Beyond the surface pleasures and narrative tension, “L.A. Confidential” is a sensitive study of moral codes and broken dreams. The tortured relationship between the ambitious straight-arrow Det. Ed Exley (Guy Pearce) and the volcanic enforcer Officer Bud White (Russell Crowe), each forced to negotiate his own naivete about a system he thinks he understands, is the film’s emotional core. And Basinger’s heartbreakingly direct portrayal of a call girl “cut” to resemble Veronica Lake grants the film an air of lingering melancholy.

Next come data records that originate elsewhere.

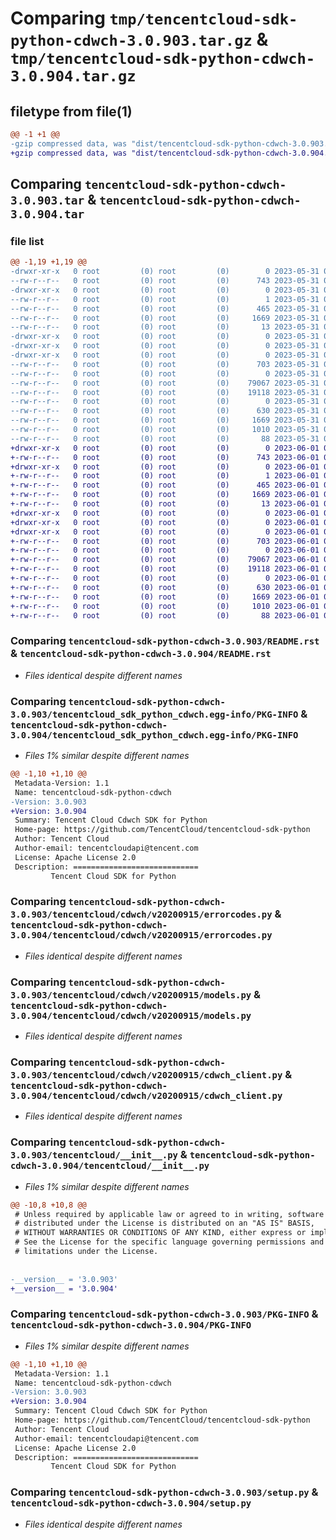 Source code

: # Comparing `tmp/tencentcloud-sdk-python-cdwch-3.0.903.tar.gz` & `tmp/tencentcloud-sdk-python-cdwch-3.0.904.tar.gz`

## filetype from file(1)

```diff
@@ -1 +1 @@
-gzip compressed data, was "dist/tencentcloud-sdk-python-cdwch-3.0.903.tar", last modified: Wed May 31 02:06:13 2023, max compression
+gzip compressed data, was "dist/tencentcloud-sdk-python-cdwch-3.0.904.tar", last modified: Thu Jun  1 02:29:03 2023, max compression
```

## Comparing `tencentcloud-sdk-python-cdwch-3.0.903.tar` & `tencentcloud-sdk-python-cdwch-3.0.904.tar`

### file list

```diff
@@ -1,19 +1,19 @@
-drwxr-xr-x   0 root         (0) root         (0)        0 2023-05-31 02:06:13.000000 tencentcloud-sdk-python-cdwch-3.0.903/
--rw-r--r--   0 root         (0) root         (0)      743 2023-05-31 02:06:13.000000 tencentcloud-sdk-python-cdwch-3.0.903/README.rst
-drwxr-xr-x   0 root         (0) root         (0)        0 2023-05-31 02:06:13.000000 tencentcloud-sdk-python-cdwch-3.0.903/tencentcloud_sdk_python_cdwch.egg-info/
--rw-r--r--   0 root         (0) root         (0)        1 2023-05-31 02:06:13.000000 tencentcloud-sdk-python-cdwch-3.0.903/tencentcloud_sdk_python_cdwch.egg-info/dependency_links.txt
--rw-r--r--   0 root         (0) root         (0)      465 2023-05-31 02:06:13.000000 tencentcloud-sdk-python-cdwch-3.0.903/tencentcloud_sdk_python_cdwch.egg-info/SOURCES.txt
--rw-r--r--   0 root         (0) root         (0)     1669 2023-05-31 02:06:13.000000 tencentcloud-sdk-python-cdwch-3.0.903/tencentcloud_sdk_python_cdwch.egg-info/PKG-INFO
--rw-r--r--   0 root         (0) root         (0)       13 2023-05-31 02:06:13.000000 tencentcloud-sdk-python-cdwch-3.0.903/tencentcloud_sdk_python_cdwch.egg-info/top_level.txt
-drwxr-xr-x   0 root         (0) root         (0)        0 2023-05-31 02:06:13.000000 tencentcloud-sdk-python-cdwch-3.0.903/tencentcloud/
-drwxr-xr-x   0 root         (0) root         (0)        0 2023-05-31 02:06:13.000000 tencentcloud-sdk-python-cdwch-3.0.903/tencentcloud/cdwch/
-drwxr-xr-x   0 root         (0) root         (0)        0 2023-05-31 02:06:13.000000 tencentcloud-sdk-python-cdwch-3.0.903/tencentcloud/cdwch/v20200915/
--rw-r--r--   0 root         (0) root         (0)      703 2023-05-31 02:06:13.000000 tencentcloud-sdk-python-cdwch-3.0.903/tencentcloud/cdwch/v20200915/errorcodes.py
--rw-r--r--   0 root         (0) root         (0)        0 2023-05-31 02:06:13.000000 tencentcloud-sdk-python-cdwch-3.0.903/tencentcloud/cdwch/v20200915/__init__.py
--rw-r--r--   0 root         (0) root         (0)    79067 2023-05-31 02:06:13.000000 tencentcloud-sdk-python-cdwch-3.0.903/tencentcloud/cdwch/v20200915/models.py
--rw-r--r--   0 root         (0) root         (0)    19118 2023-05-31 02:06:13.000000 tencentcloud-sdk-python-cdwch-3.0.903/tencentcloud/cdwch/v20200915/cdwch_client.py
--rw-r--r--   0 root         (0) root         (0)        0 2023-05-31 02:06:13.000000 tencentcloud-sdk-python-cdwch-3.0.903/tencentcloud/cdwch/__init__.py
--rw-r--r--   0 root         (0) root         (0)      630 2023-05-31 02:06:13.000000 tencentcloud-sdk-python-cdwch-3.0.903/tencentcloud/__init__.py
--rw-r--r--   0 root         (0) root         (0)     1669 2023-05-31 02:06:13.000000 tencentcloud-sdk-python-cdwch-3.0.903/PKG-INFO
--rw-r--r--   0 root         (0) root         (0)     1010 2023-05-31 02:06:13.000000 tencentcloud-sdk-python-cdwch-3.0.903/setup.py
--rw-r--r--   0 root         (0) root         (0)       88 2023-05-31 02:06:13.000000 tencentcloud-sdk-python-cdwch-3.0.903/setup.cfg
+drwxr-xr-x   0 root         (0) root         (0)        0 2023-06-01 02:29:03.000000 tencentcloud-sdk-python-cdwch-3.0.904/
+-rw-r--r--   0 root         (0) root         (0)      743 2023-06-01 02:29:03.000000 tencentcloud-sdk-python-cdwch-3.0.904/README.rst
+drwxr-xr-x   0 root         (0) root         (0)        0 2023-06-01 02:29:03.000000 tencentcloud-sdk-python-cdwch-3.0.904/tencentcloud_sdk_python_cdwch.egg-info/
+-rw-r--r--   0 root         (0) root         (0)        1 2023-06-01 02:29:03.000000 tencentcloud-sdk-python-cdwch-3.0.904/tencentcloud_sdk_python_cdwch.egg-info/dependency_links.txt
+-rw-r--r--   0 root         (0) root         (0)      465 2023-06-01 02:29:03.000000 tencentcloud-sdk-python-cdwch-3.0.904/tencentcloud_sdk_python_cdwch.egg-info/SOURCES.txt
+-rw-r--r--   0 root         (0) root         (0)     1669 2023-06-01 02:29:03.000000 tencentcloud-sdk-python-cdwch-3.0.904/tencentcloud_sdk_python_cdwch.egg-info/PKG-INFO
+-rw-r--r--   0 root         (0) root         (0)       13 2023-06-01 02:29:03.000000 tencentcloud-sdk-python-cdwch-3.0.904/tencentcloud_sdk_python_cdwch.egg-info/top_level.txt
+drwxr-xr-x   0 root         (0) root         (0)        0 2023-06-01 02:29:03.000000 tencentcloud-sdk-python-cdwch-3.0.904/tencentcloud/
+drwxr-xr-x   0 root         (0) root         (0)        0 2023-06-01 02:29:03.000000 tencentcloud-sdk-python-cdwch-3.0.904/tencentcloud/cdwch/
+drwxr-xr-x   0 root         (0) root         (0)        0 2023-06-01 02:29:03.000000 tencentcloud-sdk-python-cdwch-3.0.904/tencentcloud/cdwch/v20200915/
+-rw-r--r--   0 root         (0) root         (0)      703 2023-06-01 02:29:03.000000 tencentcloud-sdk-python-cdwch-3.0.904/tencentcloud/cdwch/v20200915/errorcodes.py
+-rw-r--r--   0 root         (0) root         (0)        0 2023-06-01 02:29:03.000000 tencentcloud-sdk-python-cdwch-3.0.904/tencentcloud/cdwch/v20200915/__init__.py
+-rw-r--r--   0 root         (0) root         (0)    79067 2023-06-01 02:29:03.000000 tencentcloud-sdk-python-cdwch-3.0.904/tencentcloud/cdwch/v20200915/models.py
+-rw-r--r--   0 root         (0) root         (0)    19118 2023-06-01 02:29:03.000000 tencentcloud-sdk-python-cdwch-3.0.904/tencentcloud/cdwch/v20200915/cdwch_client.py
+-rw-r--r--   0 root         (0) root         (0)        0 2023-06-01 02:29:03.000000 tencentcloud-sdk-python-cdwch-3.0.904/tencentcloud/cdwch/__init__.py
+-rw-r--r--   0 root         (0) root         (0)      630 2023-06-01 02:29:03.000000 tencentcloud-sdk-python-cdwch-3.0.904/tencentcloud/__init__.py
+-rw-r--r--   0 root         (0) root         (0)     1669 2023-06-01 02:29:03.000000 tencentcloud-sdk-python-cdwch-3.0.904/PKG-INFO
+-rw-r--r--   0 root         (0) root         (0)     1010 2023-06-01 02:29:03.000000 tencentcloud-sdk-python-cdwch-3.0.904/setup.py
+-rw-r--r--   0 root         (0) root         (0)       88 2023-06-01 02:29:03.000000 tencentcloud-sdk-python-cdwch-3.0.904/setup.cfg
```

### Comparing `tencentcloud-sdk-python-cdwch-3.0.903/README.rst` & `tencentcloud-sdk-python-cdwch-3.0.904/README.rst`

 * *Files identical despite different names*

### Comparing `tencentcloud-sdk-python-cdwch-3.0.903/tencentcloud_sdk_python_cdwch.egg-info/PKG-INFO` & `tencentcloud-sdk-python-cdwch-3.0.904/tencentcloud_sdk_python_cdwch.egg-info/PKG-INFO`

 * *Files 1% similar despite different names*

```diff
@@ -1,10 +1,10 @@
 Metadata-Version: 1.1
 Name: tencentcloud-sdk-python-cdwch
-Version: 3.0.903
+Version: 3.0.904
 Summary: Tencent Cloud Cdwch SDK for Python
 Home-page: https://github.com/TencentCloud/tencentcloud-sdk-python
 Author: Tencent Cloud
 Author-email: tencentcloudapi@tencent.com
 License: Apache License 2.0
 Description: ============================
         Tencent Cloud SDK for Python
```

### Comparing `tencentcloud-sdk-python-cdwch-3.0.903/tencentcloud/cdwch/v20200915/errorcodes.py` & `tencentcloud-sdk-python-cdwch-3.0.904/tencentcloud/cdwch/v20200915/errorcodes.py`

 * *Files identical despite different names*

### Comparing `tencentcloud-sdk-python-cdwch-3.0.903/tencentcloud/cdwch/v20200915/models.py` & `tencentcloud-sdk-python-cdwch-3.0.904/tencentcloud/cdwch/v20200915/models.py`

 * *Files identical despite different names*

### Comparing `tencentcloud-sdk-python-cdwch-3.0.903/tencentcloud/cdwch/v20200915/cdwch_client.py` & `tencentcloud-sdk-python-cdwch-3.0.904/tencentcloud/cdwch/v20200915/cdwch_client.py`

 * *Files identical despite different names*

### Comparing `tencentcloud-sdk-python-cdwch-3.0.903/tencentcloud/__init__.py` & `tencentcloud-sdk-python-cdwch-3.0.904/tencentcloud/__init__.py`

 * *Files 1% similar despite different names*

```diff
@@ -10,8 +10,8 @@
 # Unless required by applicable law or agreed to in writing, software
 # distributed under the License is distributed on an "AS IS" BASIS,
 # WITHOUT WARRANTIES OR CONDITIONS OF ANY KIND, either express or implied.
 # See the License for the specific language governing permissions and
 # limitations under the License.
 
 
-__version__ = '3.0.903'
+__version__ = '3.0.904'
```

### Comparing `tencentcloud-sdk-python-cdwch-3.0.903/PKG-INFO` & `tencentcloud-sdk-python-cdwch-3.0.904/PKG-INFO`

 * *Files 1% similar despite different names*

```diff
@@ -1,10 +1,10 @@
 Metadata-Version: 1.1
 Name: tencentcloud-sdk-python-cdwch
-Version: 3.0.903
+Version: 3.0.904
 Summary: Tencent Cloud Cdwch SDK for Python
 Home-page: https://github.com/TencentCloud/tencentcloud-sdk-python
 Author: Tencent Cloud
 Author-email: tencentcloudapi@tencent.com
 License: Apache License 2.0
 Description: ============================
         Tencent Cloud SDK for Python
```

### Comparing `tencentcloud-sdk-python-cdwch-3.0.903/setup.py` & `tencentcloud-sdk-python-cdwch-3.0.904/setup.py`

 * *Files identical despite different names*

The film is fascinated by Hollywood’s methods of bringing the real and the pretend into close contact. Det. Jack Vincennes (Spacey) is less interested in police work than in his side gig as a consultant to a “Dragnet”-style TV show. And in a memorable scene set at the Formosa Cafe, Exley insults a woman he takes to be a call girl, telling her: “A hooker cut to look like Lana Turner is still a hooker.” After she tosses a drink in the cop’s face, Vincennes corrects him: “She is Lana Turner.”

The film is punctuated by visceral bloodshed. Hanson was an apprentice of B-movie auteur Samuel Fuller, and according to Dargis: “He could bring that pulp sensibility. Hanson understood the appeal of that kind of violence and how it worked cinematically, but then he brought so much soul. It’s great directing.”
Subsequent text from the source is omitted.